0

I'm applying LSTM autoencoder for anomaly detection. Since anomaly data are very few as compared to normal data, only normal instances are used for the training. Testing data consists of both anomalies and normal instances. During the training, the model loss seems good. However, in the test the data the model produces poor accuracy. i.e. anomaly and normal points are not well separated.
The snippet of my code is below:

.............
.............
X_train = X_train.reshape(X_train.shape[0], lookback, n_features)
X_valid = X_valid.reshape(X_valid.shape[0], lookback, n_features)
X_test = X_test.reshape(X_test.shape[0], lookback, n_features)
.....................
......................
N = 1000
batch = 1000
lr = 0.0001
timesteps = 3
encoding_dim = int(n_features/2)
lstm_model = Sequential()
lstm_model.add(LSTM(N, activation='relu', input_shape=(timesteps, n_features), return_sequences=True))
lstm_model.add(LSTM(encoding_dim, activation='relu', return_sequences=False))
lstm_model.add(RepeatVector(timesteps))
# Decoder
lstm_model.add(LSTM(timesteps, activation='relu', return_sequences=True))
lstm_model.add(LSTM(encoding_dim, activation='relu', return_sequences=True))
lstm_model.add(TimeDistributed(Dense(n_features)))
lstm_model.summary()
adam = optimizers.Adam(lr)
lstm_model.compile(loss='mse', optimizer=adam)

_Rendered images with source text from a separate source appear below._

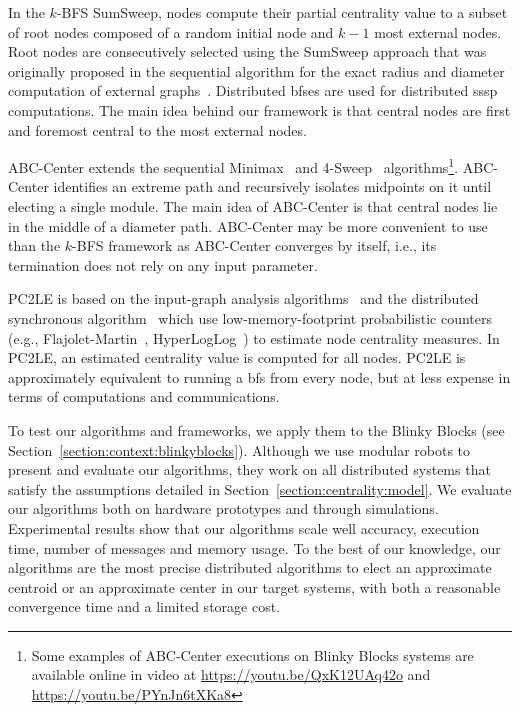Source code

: In the $k$-BFS SumSweep, nodes compute their partial centrality value to a subset of root nodes composed of a random initial node and $k-1$ most external nodes. Root nodes are consecutively selected using the SumSweep approach that was originally proposed in the sequential algorithm for the exact radius and diameter computation of external graphs~\cite{borassi2014solvability}. Distributed \gls{bfses} are used for distributed \gls{sssp} computations. The main idea behind our framework is that central nodes are first and foremost central to the most external nodes. 

ABC-Center extends the sequential Minimax~\cite{handler1973minimax} and 4-Sweep~\cite{crescenzi2013computing} algorithms\footnote{Some examples of ABC-Center executions on Blinky Blocks systems are available online in video at \url{https://youtu.be/QxK12UAq42o} and \url{https://youtu.be/PYnJn6tXKa8}}. ABC-Center identifies an extreme path and recursively isolates midpoints on it until electing a single module. The main idea of ABC-Center is that central nodes lie in the middle of a diameter path. ABC-Center may be more convenient to use than the $k$-BFS framework as ABC-Center converges by itself, i.e., its termination does not rely on any input parameter.

PC2LE is based on the input-graph analysis algorithms~\cite{kang2011centralities,kang2011hadi} and the distributed synchronous algorithm~\cite{garin2012distributed} which use low-memory-footprint probabilistic counters (e.g., Flajolet-Martin~\cite{flajolet1985probabilistic}, HyperLogLog~\cite{flajolet2007hyperloglog}) to estimate node centrality measures. In PC2LE, an estimated centrality value is computed for all nodes. PC2LE is approximately equivalent to running a \gls{bfs} from every node, but at less expense in terms of computations and communications. 

To test our algorithms and frameworks, we apply them to the Blinky Blocks (see Section~\ref{section:context:blinkyblocks}). Although we use modular robots to present and evaluate our algorithms, they work on all distributed systems that satisfy the assumptions detailed in Section~\ref{section:centrality:model}. We evaluate our algorithms both on hardware prototypes and through simulations. Experimental results show that our algorithms scale well accuracy, execution time, number of messages and memory usage. To the best of our knowledge, our algorithms are the most precise distributed algorithms to elect an approximate centroid or an approximate center in our target systems, with both a reasonable convergence time and a limited storage cost.

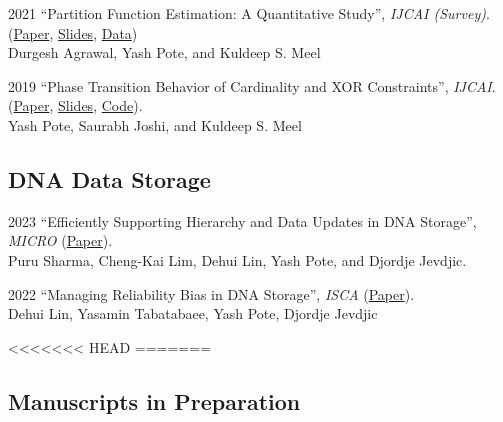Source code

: \documentclass[12pt,letterpaper]{report}
\begin{document}
\begin{tablist}
	
	\item[2021] \tab  \enquote{Partition Function Estimation: A Quantitative Study},  \textit{IJCAI (Survey)}.\\
(\href{https://arxiv.org/abs/2105.11132}{Paper}, \href{https://meelgroup.github.io/publication/ijcai21_partition}{Slides}, \href{https://doi.org/10.5281/zenodo.4769117}{Data})\\
Durgesh Agrawal, Yash Pote, and Kuldeep S. Meel

		\item[2019] \tab \enquote{Phase Transition Behavior of Cardinality and
	XOR Constraints}, \textit{IJCAI}.\\ (\href{https://arxiv.org/abs/1910.09755}{Paper},  \href{https://meelgroup.github.io/files/slides/ijcai19pjm.pdf}{Slides},  \href{https://github.com/meelgroup/1-CARD-XOR/}{Code}).\\
Yash Pote, Saurabh Joshi, and Kuldeep S. Meel

\end{tablist}
	\subsection*{DNA Data Storage}
	\begin{tablist}
	
		\item[2023] \tab  \enquote{Efficiently Supporting Hierarchy and Data Updates in DNA Storage}, \textit{MICRO} (\href{https://arxiv.org/abs/2212.13447}{Paper}).\\
	Puru Sharma, Cheng-Kai Lim, Dehui Lin, Yash Pote, and Djordje Jevdjic.
	
		\item[2022] \tab  \enquote{Managing Reliability Bias in DNA Storage}, \textit{ISCA}  (\href{https://arxiv.org/abs/2204.12261}{Paper}).\\
	Dehui Lin, Yasamin Tabatabaee, Yash Pote, Djordje Jevdjic
	
\end{tablist}
	
<<<<<<< HEAD
=======
\subsection*{Manuscripts in Preparation}
	
\end{document}
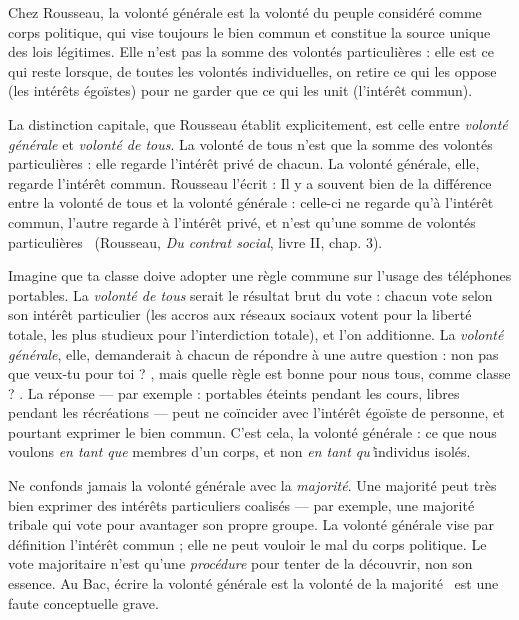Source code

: \documentclass[11pt]{article}
\newcommand{\cle}[1]{{\popxbold\color{popdark}#1}}
\begin{document}
\begin{definition}
Chez Rousseau, la \cle{volonté générale} est la volonté du peuple considéré comme corps politique, qui vise toujours le bien commun et constitue la source unique des lois légitimes. Elle n'est pas la somme des volontés particulières : elle est ce qui reste lorsque, de toutes les volontés individuelles, on retire ce qui les oppose (les intérêts égoïstes) pour ne garder que ce qui les unit (l'intérêt commun).
\end{definition}

La distinction capitale, que Rousseau établit explicitement, est celle entre \emph{volonté générale} et \emph{volonté de tous}. La \cle{volonté de tous} n'est que la somme des volontés particulières : elle regarde l'intérêt privé de chacun. La volonté générale, elle, regarde l'intérêt commun. Rousseau l'écrit : \guillemotleft Il y a souvent bien de la différence entre la volonté de tous et la volonté générale : celle-ci ne regarde qu'à l'intérêt commun, l'autre regarde à l'intérêt privé, et n'est qu'une somme de volontés particulières \guillemotright\ (Rousseau, \emph{Du contrat social}, livre II, chap. 3).

\begin{exemplebox}
Imagine que ta classe doive adopter une règle commune sur l'usage des téléphones portables. La \emph{volonté de tous} serait le résultat brut du vote : chacun vote selon son intérêt particulier (les accros aux réseaux sociaux votent pour la liberté totale, les plus studieux pour l'interdiction totale), et l'on additionne. La \emph{volonté générale}, elle, demanderait à chacun de répondre à une autre question : non pas \guillemotleft que veux-tu pour toi ? \guillemotright, mais \guillemotleft quelle règle est bonne pour nous tous, comme classe ? \guillemotright. La réponse — par exemple : portables éteints pendant les cours, libres pendant les récréations — peut ne coïncider avec l'intérêt égoïste de personne, et pourtant exprimer le bien commun. C'est cela, la volonté générale : ce que nous voulons \emph{en tant que} membres d'un corps, et non \emph{en tant qu'}individus isolés.
\end{exemplebox}

\begin{attention}
Ne confonds jamais la volonté générale avec la \emph{majorité}. Une majorité peut très bien exprimer des intérêts particuliers coalisés — par exemple, une majorité tribale qui vote pour avantager son propre groupe. La volonté générale vise par définition l'intérêt commun ; elle ne peut vouloir le mal du corps politique. Le vote majoritaire n'est qu'une \emph{procédure} pour tenter de la découvrir, non son essence. Au Bac, écrire \guillemotleft la volonté générale est la volonté de la majorité \guillemotright\ est une faute conceptuelle grave.
\end{attention}
\end{document}
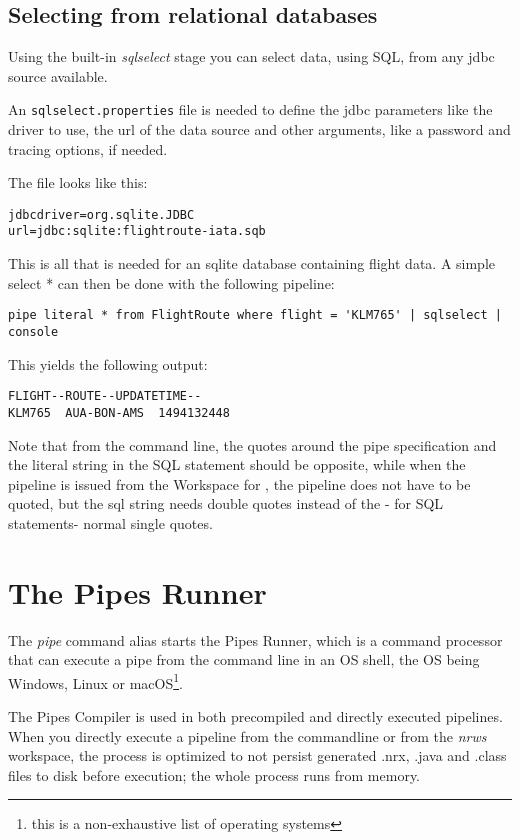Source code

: \section{Selecting from relational databases}

Using the built-in \emph{sqlselect} stage you can select data, using
SQL, from any jdbc source available.

An \texttt{sqlselect.properties} file is needed to define the jdbc parameters
like the driver to use, the url of the data source and other
arguments, like a password and tracing options, if needed.

The file looks like this:
\begin{lstlisting}
jdbcdriver=org.sqlite.JDBC
url=jdbc:sqlite:flightroute-iata.sqb
\end{lstlisting}

This is all that is needed for an sqlite database containing flight
data. A simple select * can then be done with the following pipeline:

\begin{lstlisting}
pipe literal * from FlightRoute where flight = 'KLM765' | sqlselect | console
\end{lstlisting}

This yields the following output:
\begin{lstlisting}
FLIGHT--ROUTE--UPDATETIME--
KLM765  AUA-BON-AMS  1494132448
\end{lstlisting}

\begin{shaded}
Note that from the command line, the quotes around the pipe
specification and the literal string in the SQL statement should be
opposite, while when the pipeline is issued from the Workspace for
\nr{}, the pipeline does not have to be quoted, but the sql string
needs double quotes instead of the - for SQL statements- normal single quotes.
\end{shaded}
\chapter{The Pipes Runner}\label{pipesrunner}

The \emph{pipe} command alias starts the Pipes Runner, which is a
command processor that can execute a pipe from the command line in an
OS shell, the OS being Windows, Linux or macOS\footnote{this is a
  non-exhaustive list of operating systems}.

The Pipes Compiler is used in both precompiled and directly executed
pipelines. When you directly execute a pipeline from the commandline
or from the \emph{nrws} \nr{} workspace, the process is optimized to not persist
generated .nrx, .java and .class files to disk before execution; the
whole process runs from memory.

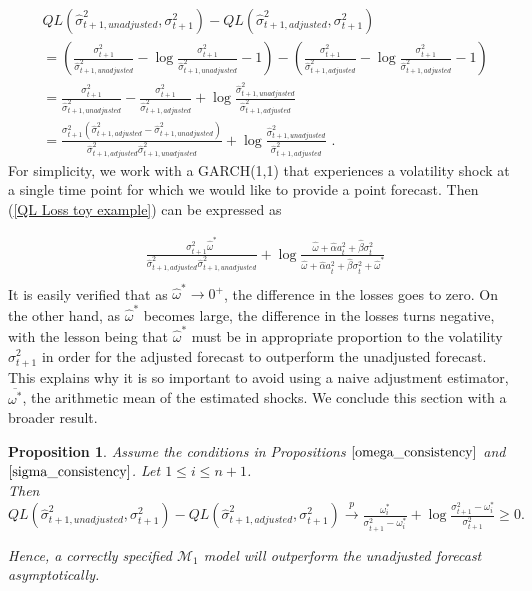 \documentclass[11pt,3p,review,authoryear]{elsarticle}
\def\mc#1{\mathcal{#1}} %
\def\mc#1{\mathcal{#1}}
\newtheorem{prop}{Proposition}
\theoremstyle{definition}
\begin{document}
\begin{align}
  & QL(\hat\sigma_{t+1, unadjusted}^{2},\sigma^{2}_{t+1})-QL(\hat\sigma^{2}_{t+1, adjusted},\sigma^{2}_{t+1})\\
   & =(\frac{\sigma_{t+1}^{2}}{\hat\sigma^{2}_{t+1,unadjusted}} - \log{\frac{\sigma_{t+1}^{2}}{\hat\sigma^{2}_{t+1,unadjusted}} } - 1) - (\frac{\sigma_{t+1}^{2}}{\hat\sigma^{2}_{t+1,adjusted}} - \log{\frac{\sigma_{t+1}^{2}}{\hat\sigma^{2}_{t+1,adjusted}}} - 1)\\
   & = \frac{\sigma_{t+1}^{2}}{\hat\sigma^{2}_{t+1,unadjusted}} - \frac{\sigma_{t+1}^{2}}{\hat\sigma^{2}_{t+1,adjusted}}+ \log{\frac{\hat\sigma^{2}_{t+1,unadjusted}}{\hat\sigma^{2}_{t+1,adjusted}}}\\
   & = \frac{\sigma_{t+1}^{2}(\hat\sigma^{2}_{t+1,adjusted}-\hat\sigma^{2}_{t+1,unadjusted})}{\hat\sigma^{2}_{t+1,adjusted}\hat\sigma^{2}_{t+1,unadjusted}} + \log{\frac{\hat\sigma^{2}_{t+1,unadjusted}}{\hat\sigma^{2}_{t+1,adjusted}}}\label{QL Loss toy example} \text{ .}
\end{align}
For simplicity, we work with a GARCH(1,1) that experiences a volatility shock at a single time point for which we would like to provide a point forecast.  Then (\ref{QL Loss toy example}) can be expressed as

\begin{align*}
   &\frac{\sigma^{2}_{t+1}\hat\omega^{*}}{\hat\sigma^{2}_{t+1,adjusted}\hat\sigma^{2}_{t+1,unadjusted}} + \log{\frac{\hat\omega + \hat\alpha a_{t}^{2} + \hat\beta\sigma_{t}^{2}}{\hat\omega + \hat\alpha a_{t}^{2} + \hat\beta\sigma_{t}^{2} + \hat\omega^{*}}}\\
\end{align*}\label{QL Loss Consistency - GARCH(1,1)}
It is easily verified that as $\hat\omega^{*} \rightarrow 0^{+}$, the difference in the losses goes to zero.  On the other hand, as $\hat\omega^{*}$ becomes large, the difference in the losses turns negative, with the lesson being that $\hat\omega^{*}$ must be in appropriate proportion to the volatility $\sigma^{2}_{t+1}$ in order for the adjusted forecast to outperform the unadjusted forecast.  This explains why it is so important to avoid using a naive adjustment estimator, $\overline{\omega^{*}}$, the arithmetic mean of the estimated shocks.  We conclude this section with a broader result. 

\begin{prop}\label{asymptotic_consistency}
Assume the conditions in Propositions $\ref{omega_consistency}$ and $\ref{sigma_consistency}$.  Let $1\leq i\leq n+1$.\\
  Then $QL(\hat\sigma_{t+1, unadjusted}^{2},\sigma^{2}_{t+1})-QL(\hat\sigma^{2}_{t+1, adjusted},\sigma^{2}_{t+1})\xrightarrow{p} \frac{\omega_{i}^{*}}{\sigma^{2}_{t+1}-\omega_{i}^{*}} + \log{\frac{\sigma_{t+1}^{2}-\omega_{i}^{*}}{\sigma_{t+1}^{2}} } \geq 0. $

Hence, a correctly specified $\mc{M}_1$ model will outperform the unadjusted forecast asymptotically.
\end{prop}
\end{document}
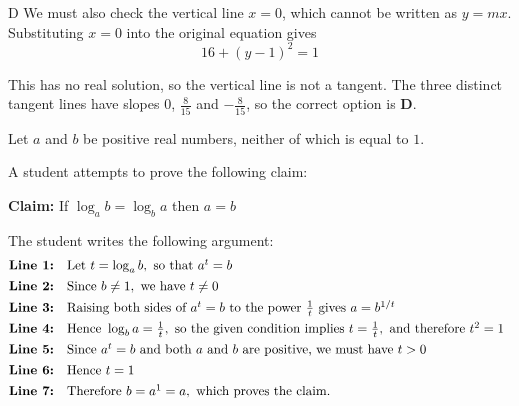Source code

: \documentclass[11pt,a4paper]{article}
\begin{document}
\begin{enumerate}[label=\textbf{\arabic*.},leftmargin=*,itemsep=0pt,start=11]
\begin{djsSolution}{D}
We must also check the vertical line $x=0$, which cannot be written as $y=mx$. Substituting $x=0$ into the original equation gives
\[
16+(y-1)^2=1
\]

This has no real solution, so the vertical line is not a tangent. The three distinct tangent lines have slopes $0$, $\frac{8}{15}$ and $-\frac{8}{15}$, so the correct option is \textbf{D}.
\end{djsSolution}
\end{enumerate}
\clearpage
\thispagestyle{djssolutions}
\vspace*{8pt}
\begin{enumerate}[label=\textbf{\arabic*.},leftmargin=*,itemsep=0pt,start=12]
Let $a$ and $b$ be positive real numbers, neither of which is equal to $1$. 

A student attempts to prove the following claim:
\begin{center} \begin{minipage}{0.82\linewidth} \centering \textbf{Claim:} If  $\log_a b=\log_b a$ then $a=b$ \end{minipage} \end{center}
The student writes the following argument: \[
\begin{array}{@{}ll}
\textbf{Line 1:} & \text{Let } t=\log_a b,\text{ so that }a^t=b \\[4pt]

\textbf{Line 2:} & \text{Since }b\neq1,\text{ we have }t\neq0 \\[4pt]

\textbf{Line 3:} &
\text{Raising both sides of }a^t=b\text{ to the power }\frac1t
\text{ gives }a=b^{1/t} \\[4pt]

\textbf{Line 4:} &
\text{Hence }\log_b a=\frac1t,\text{ so the given condition implies }
t=\frac1t,\text{ and therefore }t^2=1 \\[4pt]

\textbf{Line 5:} &
\text{Since }a^t=b\text{ and both }a\text{ and }b\text{ are positive, we must have }t>0 \\[4pt]

\textbf{Line 6:} & \text{Hence }t=1 \\[4pt]

\textbf{Line 7:} & \text{Therefore }b=a^1=a,\text{ which proves the claim.}
\end{array}
\]


\end{enumerate}
\end{document}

cp = ModelCheckpoint(filepath="lstm_classifier.h5",
                     save_best_only=True,
                     verbose=0)

tb = TensorBoard(log_dir='./logs',
                 histogram_freq=0,
                 write_graph=True,
                 write_images=True)

lstm_model_history = lstm_model.fit(X_train, X_train,
                                    epochs=epochs,
                                    batch_size=batch,
                                    shuffle=False,
                                    verbose=1,
                                    validation_data=(X_valid, X_valid),
                                    callbacks=[cp, tb]).history


.........................
test_x_predictions = lstm_model.predict(X_test)
mse = np.mean(np.power(preprocess_data.flatten(X_test) - preprocess_data.flatten(test_x_predictions), 2), axis=1)

error_df = pd.DataFrame({'Reconstruction_error': mse,
                         'True_class': y_test})

# Confusion Matrix
pred_y = [1 if e > threshold else 0 for e in error_df.Reconstruction_error.values]
conf_matrix = confusion_matrix(error_df.True_class, pred_y)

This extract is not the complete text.